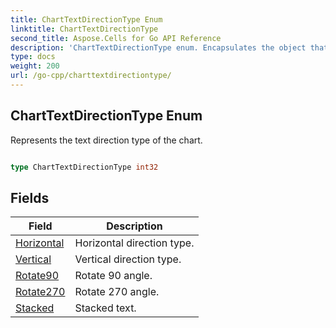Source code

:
 ```yaml
---
title: ChartTextDirectionType Enum 
linktitle: ChartTextDirectionType
second_title: Aspose.Cells for Go API Reference
description: 'ChartTextDirectionType enum. Encapsulates the object that represents charttextdirectiontype in Go.'
type: docs
weight: 200
url: /go-cpp/charttextdirectiontype/
---
```


## ChartTextDirectionType Enum

Represents the text direction type of the chart.

```go

type ChartTextDirectionType int32


```

## Fields

| Field | Description |
| --- | --- |
|[Horizontal](./horizontal/) | Horizontal direction type. | 
|[Vertical](./vertical/) | Vertical direction type. | 
|[Rotate90](./rotate90/) | Rotate 90 angle. | 
|[Rotate270](./rotate270/) | Rotate 270 angle. | 
|[Stacked](./stacked/) | Stacked text. | 
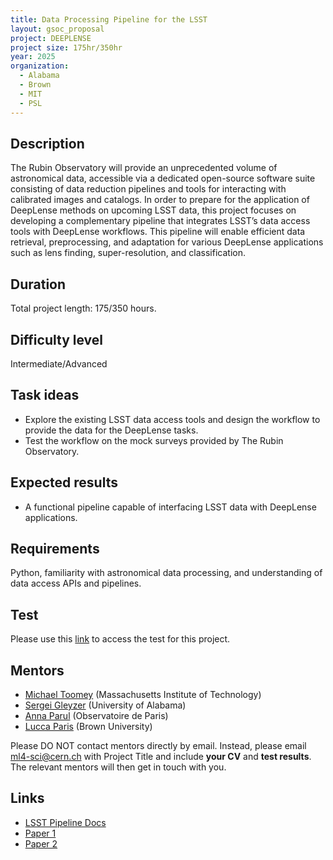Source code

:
 ```yaml
---
title: Data Processing Pipeline for the LSST
layout: gsoc_proposal
project: DEEPLENSE
project size: 175hr/350hr
year: 2025
organization:
  - Alabama
  - Brown
  - MIT
  - PSL
---
```


## Description

The Rubin Observatory will provide an unprecedented volume of astronomical data, accessible via a dedicated open-source software suite consisting of data reduction pipelines and tools for interacting with calibrated images and catalogs. In order to prepare for the application of DeepLense methods on upcoming LSST data, this project focuses on developing a complementary pipeline that integrates LSST’s data access tools with DeepLense workflows. This pipeline will enable efficient data retrieval, preprocessing, and adaptation for various DeepLense applications such as lens finding, super-resolution, and classification.

## Duration

Total project length: 175/350 hours.

## Difficulty level

Intermediate/Advanced

## Task ideas
 * Explore the existing LSST data access tools and design the workflow to provide the data for the DeepLense tasks.
 * Test the workflow on the mock surveys provided by The Rubin Observatory.

## Expected results
 *  A functional pipeline capable of interfacing LSST data with DeepLense applications.

## Requirements
Python, familiarity with astronomical data processing, and understanding of data access APIs and pipelines.

## Test
Please use this [link](https://docs.google.com/document/d/1a-5JiHph3K59gV3-kEZWzKYTFMvDeYiJvoE0U2I4x0w/edit?usp=sharing) to access the test for this project.

## Mentors
  * [Michael Toomey](mailto:ml4-sci@cern.ch) (Massachusetts Institute of Technology)
  * [Sergei Gleyzer](mailto:ml4-sci@cern.ch) (University of Alabama)
  * [Anna Parul](mailto:ml4-sci@cern.ch) (Observatoire de Paris)
  * [Lucca Paris](mailto:ml4-sci@cern.ch) (Brown University)

Please DO NOT contact mentors directly by email. Instead, please email [ml4-sci@cern.ch](mailto:ml4-sci@cern.ch) with Project Title and include **your CV** and **test results**. The relevant mentors will then get in touch with you. 


## Links
  * [LSST Pipeline Docs](https://pipelines.lsst.io)
  * [Paper 1](https://arxiv.org/abs/2008.12731)
  * [Paper 2](https://arxiv.org/abs/1909.07346)
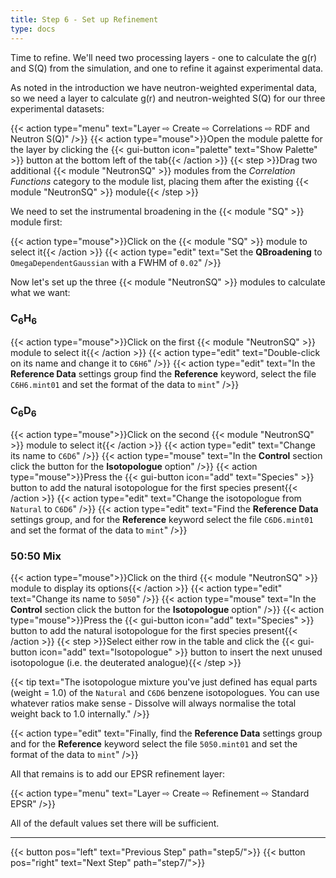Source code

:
 ```yaml
---
title: Step 6 - Set up Refinement
type: docs
---
```



Time to refine. We'll need two processing layers - one to calculate the g(r) and S(Q) from the simulation, and one to refine it against experimental data.

As noted in the introduction we have neutron-weighted experimental data, so we need a layer to calculate g(r) and neutron-weighted S(Q) for our three experimental datasets:

{{< action type="menu" text="Layer &#8680; Create &#8680; Correlations &#8680; RDF and Neutron S(Q)" />}}
{{< action type="mouse">}}Open the module palette for the layer by clicking the {{< gui-button icon="palette" text="Show Palette" >}} button at the bottom left of the tab{{< /action >}}
{{< step >}}Drag two additional {{< module "NeutronSQ" >}} modules from the _Correlation Functions_ category to the module list, placing them after the existing {{< module "NeutronSQ" >}} module{{< /step >}}

We need to set the instrumental broadening in the {{< module "SQ" >}} module first:

{{< action type="mouse">}}Click on the {{< module "SQ" >}} module to select it{{< /action >}}
{{< action type="edit" text="Set the **QBroadening** to `OmegaDependentGaussian` with a FWHM of `0.02`" />}}

Now let's set up the three {{< module "NeutronSQ" >}} modules to calculate what we want:

### C<sub>6</sub>H<sub>6</sub>

{{< action type="mouse">}}Click on the first {{< module "NeutronSQ" >}} module to select it{{< /action >}}
{{< action type="edit" text="Double-click on its name and change it to `C6H6`" />}}
{{< action type="edit" text="In the **Reference Data** settings group find the **Reference** keyword, select the file `C6H6.mint01` and set the format of the data to `mint`" />}}


### C<sub>6</sub>D<sub>6</sub>

{{< action type="mouse">}}Click on the second {{< module "NeutronSQ" >}} module to select it{{< /action >}}
{{< action type="edit" text="Change its name to `C6D6`" />}}
{{< action type="mouse" text="In the **Control** section click the button for the **Isotopologue** option" />}}
{{< action type="mouse">}}Press the {{< gui-button icon="add" text="Species" >}} button to add the natural isotopologue for the first species present{{< /action >}}
{{< action type="edit" text="Change the isotopologue from `Natural` to `C6D6`" />}}
{{< action type="edit" text="Find the **Reference Data** settings group, and for the **Reference** keyword select the file `C6D6.mint01` and set the format of the data to `mint`" />}}

### 50:50 Mix

{{< action type="mouse">}}Click on the third {{< module "NeutronSQ" >}} module to display its options{{< /action >}}
{{< action type="edit" text="Change its name to `5050`" />}}
{{< action type="mouse" text="In the **Control** section click the button for the **Isotopologue** option" />}}
{{< action type="mouse">}}Press the {{< gui-button icon="add" text="Species" >}} button to add the natural isotopologue for the first species present{{< /action >}}
{{< step >}}Select either row in the table and click the {{< gui-button icon="add" text="Isotopologue" >}} button to insert the next unused isotopologue (i.e. the deuterated analogue){{< /step >}}

{{< tip text="The isotopologue mixture you've just defined has equal parts (weight = 1.0) of the `Natural` and `C6D6` benzene isotopologues. You can use whatever ratios make sense - Dissolve will always normalise the total weight back to 1.0 internally." />}}

{{< action type="edit" text="Finally, find the **Reference Data** settings group and for the **Reference** keyword select the file `5050.mint01` and set the format of the data to `mint`" />}}

All that remains is to add our EPSR refinement layer:

{{< action type="menu" text="Layer &#8680; Create &#8680; Refinement &#8680; Standard EPSR" />}}

All of the default values set there will be sufficient.


* * *
{{< button pos="left" text="Previous Step" path="step5/">}}
{{< button pos="right" text="Next Step" path="step7/">}}
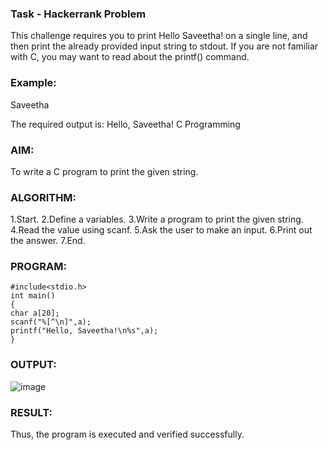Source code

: ### Task - Hackerrank Problem

This challenge requires you to print Hello Saveetha! on a single line, and then print the already provided input string to stdout. If you are not familiar with C, you may want to read about the printf() command.

### Example:

Saveetha

The required output is: Hello, Saveetha! C Programming
### AIM:
To write a C program to print the given string.

### ALGORITHM:
1.Start.
2.Define a variables.
3.Write a program to print the given string.
4.Read the value using scanf.
5.Ask the user to make an input.
6.Print out the answer.
7.End.
### PROGRAM:
```
#include<stdio.h>
int main()
{
char a[20];
scanf("%[^\n]",a);
printf("Hello, Saveetha!\n%s",a);
}
```
### OUTPUT:
![image](https://github.com/user-attachments/assets/3ba8f7e7-9464-41b8-94e9-c67ec9eaec8f)
### RESULT:
Thus, the program is executed and verified successfully.
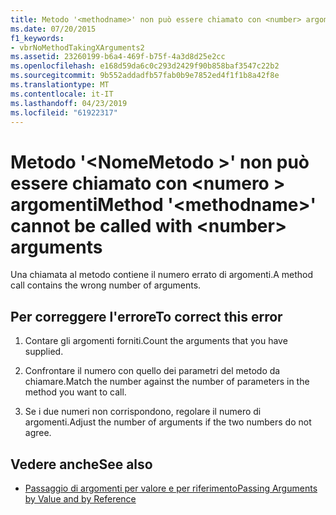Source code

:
 ```yaml
---
title: Metodo '<methodname>' non può essere chiamato con <number> argomenti
ms.date: 07/20/2015
f1_keywords:
- vbrNoMethodTakingXArguments2
ms.assetid: 23260199-b6a4-469f-b75f-4a3d8d25e2cc
ms.openlocfilehash: e168d59da6c0c293d2429f90b858baf3547c22b2
ms.sourcegitcommit: 9b552addadfb57fab0b9e7852ed4f1f1b8a42f8e
ms.translationtype: MT
ms.contentlocale: it-IT
ms.lasthandoff: 04/23/2019
ms.locfileid: "61922317"
---
```

# <a name="method-methodname-cannot-be-called-with-number-arguments"></a><span data-ttu-id="ba7ca-102">Metodo '\<NomeMetodo >' non può essere chiamato con \<numero > argomenti</span><span class="sxs-lookup"><span data-stu-id="ba7ca-102">Method '\<methodname>' cannot be called with \<number> arguments</span></span>
<span data-ttu-id="ba7ca-103">Una chiamata al metodo contiene il numero errato di argomenti.</span><span class="sxs-lookup"><span data-stu-id="ba7ca-103">A method call contains the wrong number of arguments.</span></span>  
  
## <a name="to-correct-this-error"></a><span data-ttu-id="ba7ca-104">Per correggere l'errore</span><span class="sxs-lookup"><span data-stu-id="ba7ca-104">To correct this error</span></span>  
  
1. <span data-ttu-id="ba7ca-105">Contare gli argomenti forniti.</span><span class="sxs-lookup"><span data-stu-id="ba7ca-105">Count the arguments that you have supplied.</span></span>  
  
2. <span data-ttu-id="ba7ca-106">Confrontare il numero con quello dei parametri del metodo da chiamare.</span><span class="sxs-lookup"><span data-stu-id="ba7ca-106">Match the number against the number of parameters in the method you want to call.</span></span>  
  
3. <span data-ttu-id="ba7ca-107">Se i due numeri non corrispondono, regolare il numero di argomenti.</span><span class="sxs-lookup"><span data-stu-id="ba7ca-107">Adjust the number of arguments if the two numbers do not agree.</span></span>  
  
## <a name="see-also"></a><span data-ttu-id="ba7ca-108">Vedere anche</span><span class="sxs-lookup"><span data-stu-id="ba7ca-108">See also</span></span>

- [<span data-ttu-id="ba7ca-109">Passaggio di argomenti per valore e per riferimento</span><span class="sxs-lookup"><span data-stu-id="ba7ca-109">Passing Arguments by Value and by Reference</span></span>](../../visual-basic/programming-guide/language-features/procedures/passing-arguments-by-value-and-by-reference.md)
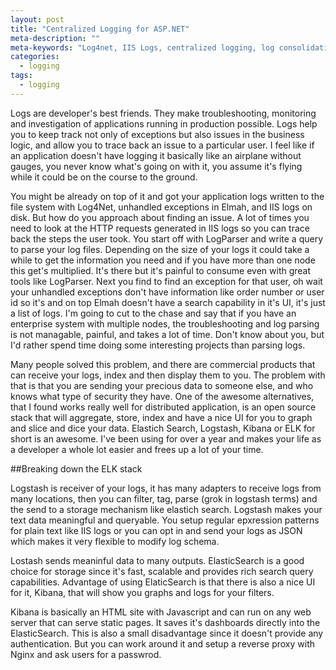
```yaml
---
layout: post
title: "Centralized Logging for ASP.NET"
meta-description: ""
meta-keywords: "Log4net, IIS Logs, centralized logging, log consolidation"
categories: 
  - logging
tags:
  - logging
---
```


Logs are developer's best friends. They make troubleshooting, monitoring and investigation of applications running in production possible. Logs help you to keep track not only of exceptions but also issues in the business logic, and allow you to trace back an issue to a particular user. I feel like if an application doesn't have logging it basically like an airplane without gauges, you never know what's going on with it, you assume it's flying while it could be on the course to the ground. 

You might be already on top of it and got your application logs written to the file system with Log4Net, unhandled exceptions in Elmah, and IIS logs on disk. But how do you approach about finding an issue. A lot of times you need to look at the HTTP requests generated in IIS logs so you can trace back the steps the user took. You start off with LogParser and write a query to parse your log files. Depending on the size of your logs it could take a while to get the information you need and if you have more than one node this get's multiplied. It's there but it's painful to consume even with great tools like LogParser. Next you find to find an exception for that user, oh wait your unhandled exceptions don't have information like order number or user id so it's and on top Elmah doesn't have a search capability in it's UI, it's just a list of logs. I'm going to cut to the chase and say that if you have an enterprise system with multiple nodes, the troubleshooting and log parsing is not managable, painful, and takes a lot of time. Don't know about you, but I'd rather spend time doing some interesting projects than parsing logs.

Many people solved this problem, and there are commercial products that can receive your logs, index and then display them to you. The problem with that is that you are sending your precious data to someone else, and who knows what type of security they have. One of the awesome alternatives, that I found works really well for distributed application, is an open source stack that will aggregate, store, index and have a nice UI for you to graph and slice and dice your data. Elastich Search, Logstash, Kibana or ELK for short is an awesome. I've been using for over a year and makes your life as a developer a whole lot easier and frees up a lot of your time.

##Breaking down the ELK stack

Logstash is receiver of your logs, it has many adapters to receive logs from many locations, then you can filter, tag, parse (grok in logstash terms) and the send to a storage mechanism like elastich search. Logstash makes your text data meaningful and queryable. You setup regular epxression patterns for plain text like IIS logs or you can opt in and send your logs as JSON which makes it very flexible to modify log schema. 

Lostash sends meaninful data to many outputs. ElasticSearch is a good choice for storage since it's fast, scalable and provides rich search query capabilities. Advantage of using ElaticSearch is that there is also a nice UI for it, Kibana, that will show you graphs and logs for your filters. 

Kibana is basically an HTML site with Javascript and can run on any web server that can serve static pages. It saves it's dashboards directly into the ElasticSearch. This is also a small disadvantage since it doesn't provide any authentication. But you can work around it and setup a reverse proxy with Nginx and ask users for a passwrod.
+--
Give the number of lines in the listing that hold the word "mint", with no other words.

3